Lawmaker wants cameras in special education classrooms following reports of unexplained injuries

Posted at 5:40 AM, Feb 26, 2020
and last updated 2020-02-26 19:24:51-05

BALTIMORE — On Wednesday, Maryland lawmakers will consider a bill that puts cameras in self-contained special education classrooms.

Delegate Michele Guyton (D-Baltimore County), a sponsor of the legislation, said she was approached by a coalition of parents with nonverbal children who were coming home from school with unexplained injuries.

"Destiny was wheeled off the bus one day with a broken leg. The school doesn't know what happened," said Susan Reinhart, Destiny's mom during testimony on the bill on Wednesday.

"The second incident she was hit right above her eye with a hard object where she had to receive stitches," said Darria Wise, another parent who testified about her child's injuries on Wednesday.

Katie Gandy's nonverbal autistic son, Grayson, suffered a head injury on September 17, 2018. When he got off the bus, she noticed a large bump on his head, but there was no immediate explanation from the school as to what happened.

"No note in his backpack, no phone calls, no nothing, no communication whatsoever," Gandy said.

More than a year later, she still has questions that could've possibly been answered had the incident been caught on camera.

RELATED: Parents seeking answers after 7-year-old autistic son seriously injured at school

"His head is visibly swollen that's from the side. You take a photo from the front and this is how he looked when they sent him home from school," Gandy said.

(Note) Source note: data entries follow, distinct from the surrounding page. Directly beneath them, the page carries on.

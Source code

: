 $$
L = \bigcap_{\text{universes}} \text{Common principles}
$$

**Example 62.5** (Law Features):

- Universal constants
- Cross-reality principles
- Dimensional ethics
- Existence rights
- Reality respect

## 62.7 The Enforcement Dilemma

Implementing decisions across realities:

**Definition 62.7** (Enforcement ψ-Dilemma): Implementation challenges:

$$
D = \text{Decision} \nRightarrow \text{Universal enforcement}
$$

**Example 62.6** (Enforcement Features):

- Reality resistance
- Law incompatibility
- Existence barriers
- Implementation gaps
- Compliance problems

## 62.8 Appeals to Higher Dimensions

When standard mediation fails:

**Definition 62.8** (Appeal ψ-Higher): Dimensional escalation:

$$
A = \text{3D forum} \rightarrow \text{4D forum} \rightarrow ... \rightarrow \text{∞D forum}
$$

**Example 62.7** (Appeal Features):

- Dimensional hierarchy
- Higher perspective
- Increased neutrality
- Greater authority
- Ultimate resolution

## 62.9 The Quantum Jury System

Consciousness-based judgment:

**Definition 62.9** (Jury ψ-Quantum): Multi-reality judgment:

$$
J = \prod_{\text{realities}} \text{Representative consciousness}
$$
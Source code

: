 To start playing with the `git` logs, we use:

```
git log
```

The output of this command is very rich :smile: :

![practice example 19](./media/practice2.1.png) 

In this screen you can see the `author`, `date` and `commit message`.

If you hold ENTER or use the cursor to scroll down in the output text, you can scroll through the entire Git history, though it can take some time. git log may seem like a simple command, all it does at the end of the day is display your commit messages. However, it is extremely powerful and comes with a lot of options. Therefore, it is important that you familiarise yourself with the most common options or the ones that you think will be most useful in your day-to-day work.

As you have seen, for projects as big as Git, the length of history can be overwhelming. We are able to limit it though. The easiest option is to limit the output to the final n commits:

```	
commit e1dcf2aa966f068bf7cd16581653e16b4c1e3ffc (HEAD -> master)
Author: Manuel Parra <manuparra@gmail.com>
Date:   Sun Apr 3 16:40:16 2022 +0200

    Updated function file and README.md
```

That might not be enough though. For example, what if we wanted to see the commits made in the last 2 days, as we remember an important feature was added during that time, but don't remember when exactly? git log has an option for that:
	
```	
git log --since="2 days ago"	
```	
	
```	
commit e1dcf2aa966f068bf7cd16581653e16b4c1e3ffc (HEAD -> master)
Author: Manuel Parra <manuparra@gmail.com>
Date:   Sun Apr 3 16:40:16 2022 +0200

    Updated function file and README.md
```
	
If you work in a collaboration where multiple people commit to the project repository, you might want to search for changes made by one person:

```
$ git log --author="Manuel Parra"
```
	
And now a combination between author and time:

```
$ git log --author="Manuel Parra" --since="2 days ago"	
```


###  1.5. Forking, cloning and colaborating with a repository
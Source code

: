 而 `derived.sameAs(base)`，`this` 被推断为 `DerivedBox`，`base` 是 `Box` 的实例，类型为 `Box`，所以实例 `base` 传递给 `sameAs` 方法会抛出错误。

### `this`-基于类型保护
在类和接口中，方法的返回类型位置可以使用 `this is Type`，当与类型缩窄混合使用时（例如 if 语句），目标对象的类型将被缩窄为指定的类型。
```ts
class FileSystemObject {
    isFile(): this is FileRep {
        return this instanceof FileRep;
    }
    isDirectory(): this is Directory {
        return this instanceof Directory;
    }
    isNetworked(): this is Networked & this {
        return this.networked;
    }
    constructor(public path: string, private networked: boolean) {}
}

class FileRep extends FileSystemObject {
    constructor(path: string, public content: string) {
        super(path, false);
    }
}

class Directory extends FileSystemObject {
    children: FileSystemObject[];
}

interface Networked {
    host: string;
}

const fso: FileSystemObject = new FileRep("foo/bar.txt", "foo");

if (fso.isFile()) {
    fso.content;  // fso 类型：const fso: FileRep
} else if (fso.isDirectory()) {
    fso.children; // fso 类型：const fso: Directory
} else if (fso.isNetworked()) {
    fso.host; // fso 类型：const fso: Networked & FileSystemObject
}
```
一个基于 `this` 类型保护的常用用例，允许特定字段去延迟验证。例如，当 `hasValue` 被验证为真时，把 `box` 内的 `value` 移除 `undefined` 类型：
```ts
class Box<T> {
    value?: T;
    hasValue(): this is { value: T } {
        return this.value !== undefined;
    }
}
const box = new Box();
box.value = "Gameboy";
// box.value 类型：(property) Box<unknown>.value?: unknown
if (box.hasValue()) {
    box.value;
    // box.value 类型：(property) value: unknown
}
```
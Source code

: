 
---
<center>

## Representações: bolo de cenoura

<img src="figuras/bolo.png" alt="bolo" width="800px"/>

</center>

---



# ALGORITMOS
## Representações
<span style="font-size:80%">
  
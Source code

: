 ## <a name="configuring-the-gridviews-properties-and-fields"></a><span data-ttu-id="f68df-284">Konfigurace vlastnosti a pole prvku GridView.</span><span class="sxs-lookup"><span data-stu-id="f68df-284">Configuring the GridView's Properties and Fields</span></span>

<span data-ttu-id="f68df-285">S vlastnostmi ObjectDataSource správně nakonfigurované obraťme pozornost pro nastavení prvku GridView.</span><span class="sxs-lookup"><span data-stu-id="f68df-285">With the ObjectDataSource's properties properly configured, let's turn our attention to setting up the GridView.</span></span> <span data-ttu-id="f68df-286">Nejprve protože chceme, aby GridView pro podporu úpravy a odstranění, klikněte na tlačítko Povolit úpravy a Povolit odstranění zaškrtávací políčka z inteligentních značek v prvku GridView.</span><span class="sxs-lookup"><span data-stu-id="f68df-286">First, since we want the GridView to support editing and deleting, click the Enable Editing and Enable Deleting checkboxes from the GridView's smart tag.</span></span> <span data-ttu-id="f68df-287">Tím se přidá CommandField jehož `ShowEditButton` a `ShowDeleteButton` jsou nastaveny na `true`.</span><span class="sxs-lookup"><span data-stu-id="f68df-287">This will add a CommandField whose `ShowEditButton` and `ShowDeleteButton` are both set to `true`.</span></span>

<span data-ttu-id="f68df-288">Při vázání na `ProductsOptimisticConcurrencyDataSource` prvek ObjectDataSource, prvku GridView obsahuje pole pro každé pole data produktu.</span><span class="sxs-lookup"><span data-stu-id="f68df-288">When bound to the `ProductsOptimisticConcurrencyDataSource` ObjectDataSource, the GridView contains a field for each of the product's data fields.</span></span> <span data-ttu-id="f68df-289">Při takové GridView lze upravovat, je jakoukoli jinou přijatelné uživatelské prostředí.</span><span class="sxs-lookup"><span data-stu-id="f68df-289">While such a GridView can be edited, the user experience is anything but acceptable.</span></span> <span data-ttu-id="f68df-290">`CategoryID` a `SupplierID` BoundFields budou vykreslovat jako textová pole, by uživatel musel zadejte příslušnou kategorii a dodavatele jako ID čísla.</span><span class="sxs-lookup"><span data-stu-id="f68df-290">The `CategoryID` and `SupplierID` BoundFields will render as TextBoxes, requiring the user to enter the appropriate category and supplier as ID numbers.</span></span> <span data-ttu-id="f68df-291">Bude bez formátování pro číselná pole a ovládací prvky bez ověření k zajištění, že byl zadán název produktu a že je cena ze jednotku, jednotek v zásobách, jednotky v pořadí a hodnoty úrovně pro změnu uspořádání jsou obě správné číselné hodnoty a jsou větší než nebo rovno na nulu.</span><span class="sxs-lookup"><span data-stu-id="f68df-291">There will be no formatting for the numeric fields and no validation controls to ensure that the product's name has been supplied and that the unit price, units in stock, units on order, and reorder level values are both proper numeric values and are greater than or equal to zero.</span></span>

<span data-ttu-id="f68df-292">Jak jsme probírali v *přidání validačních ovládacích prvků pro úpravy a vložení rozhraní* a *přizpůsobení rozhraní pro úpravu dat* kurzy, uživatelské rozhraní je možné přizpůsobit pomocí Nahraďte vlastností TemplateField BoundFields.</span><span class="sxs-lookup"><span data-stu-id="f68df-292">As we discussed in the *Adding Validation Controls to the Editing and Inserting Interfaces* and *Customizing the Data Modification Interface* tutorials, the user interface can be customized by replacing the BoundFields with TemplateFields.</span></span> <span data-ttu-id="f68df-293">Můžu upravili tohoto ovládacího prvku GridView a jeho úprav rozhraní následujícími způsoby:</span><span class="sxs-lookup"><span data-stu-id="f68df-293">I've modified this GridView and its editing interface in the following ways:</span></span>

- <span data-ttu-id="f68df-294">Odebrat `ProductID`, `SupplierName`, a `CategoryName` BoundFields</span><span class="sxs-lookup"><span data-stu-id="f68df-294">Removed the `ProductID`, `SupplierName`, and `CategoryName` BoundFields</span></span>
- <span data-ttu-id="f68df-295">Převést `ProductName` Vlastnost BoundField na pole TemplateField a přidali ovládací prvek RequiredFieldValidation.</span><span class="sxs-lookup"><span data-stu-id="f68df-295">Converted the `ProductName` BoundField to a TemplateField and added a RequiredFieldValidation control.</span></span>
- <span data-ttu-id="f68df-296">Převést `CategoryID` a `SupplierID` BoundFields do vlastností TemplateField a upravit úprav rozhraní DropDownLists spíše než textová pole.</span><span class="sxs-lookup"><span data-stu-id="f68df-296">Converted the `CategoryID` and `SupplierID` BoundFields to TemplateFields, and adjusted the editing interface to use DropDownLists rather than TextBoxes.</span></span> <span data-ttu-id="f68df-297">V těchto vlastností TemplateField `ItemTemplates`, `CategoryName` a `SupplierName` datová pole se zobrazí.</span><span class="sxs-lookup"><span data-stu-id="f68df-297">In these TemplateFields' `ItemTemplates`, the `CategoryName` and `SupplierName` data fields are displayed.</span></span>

Gandy's husband immediately reached out to the school.

Emails from teachers indicate the injury was the culmination of Grayson hitting himself throughout the day, but Gandy said doctors told her otherwise.

"The ER doctor and our primary care doctor said it was a blunt force trauma injury," Gandy said.

Even if it was self-harm, she wants to know why none of the educators in the room restrained the 60-pound boy.

"We trusted them. We trusted them with our nonverbal autistic child and they let him get hurt," said Christian Gandy, Grayson's dad.

What's in the bill?
The new legislation would require a video recording device in self-contained special education classrooms beginning in the 2020-2021 school year. The cameras would only record during school hours or any time the spaces are in use. Video recording devices may not record inside bathrooms or in areas that students use to change clothing. County school boards would also have to provide notice that a video recording device is in use. And unless there's a request to view or store a particular recording, footage would only be stored up to three months.

In addition, only certain parties can request to view video recordings. They include school employees who report incidents, parents/legal guardians of students who report an incident, and certain agencies investigating an incident.

The county board must respond to requests to view video recordings within three days of receiving the request.

Guyton said the bill would better protect student, parents, and teachers who come under scrutiny.

"There's one particular case of a child who had bruises all over her legs and the teacher was pulled from the classroom for a period of time for investigation, and it turns out that injury was actually from another student and not the teacher at all. So, teachers need this protection as well as parents and students," said Guyton.

Grayson's physically doing better, but the Gandy's said it's hard to heal when you don't know exactly what happened to your child.

"It's going to be an open wound until we can figure out what happened, why it happened, and how they're going to fix it," Gandy said.

The Fiscal and Policy Note puts the cost of cameras statewide in the millions, but Guyton is asking that figure be reviewed. Most schools already have cameras in hallways, school buses, and school entrances. The systems are in place, the costs would be for new cameras and installation, which Guyton estimates would be around $300-400 per school. She said there's grant money through the Center for School Safety that may cover this.

"Also, there's a provision in the bill that makes it a little different from a lot of our other public education [bills] because it says you can accept gifts for this," said Guyton.

Five states including Delaware, Georgia, Mississippi, Texas, and West Virginia have approved similar legislation. Several other states are considering the measure.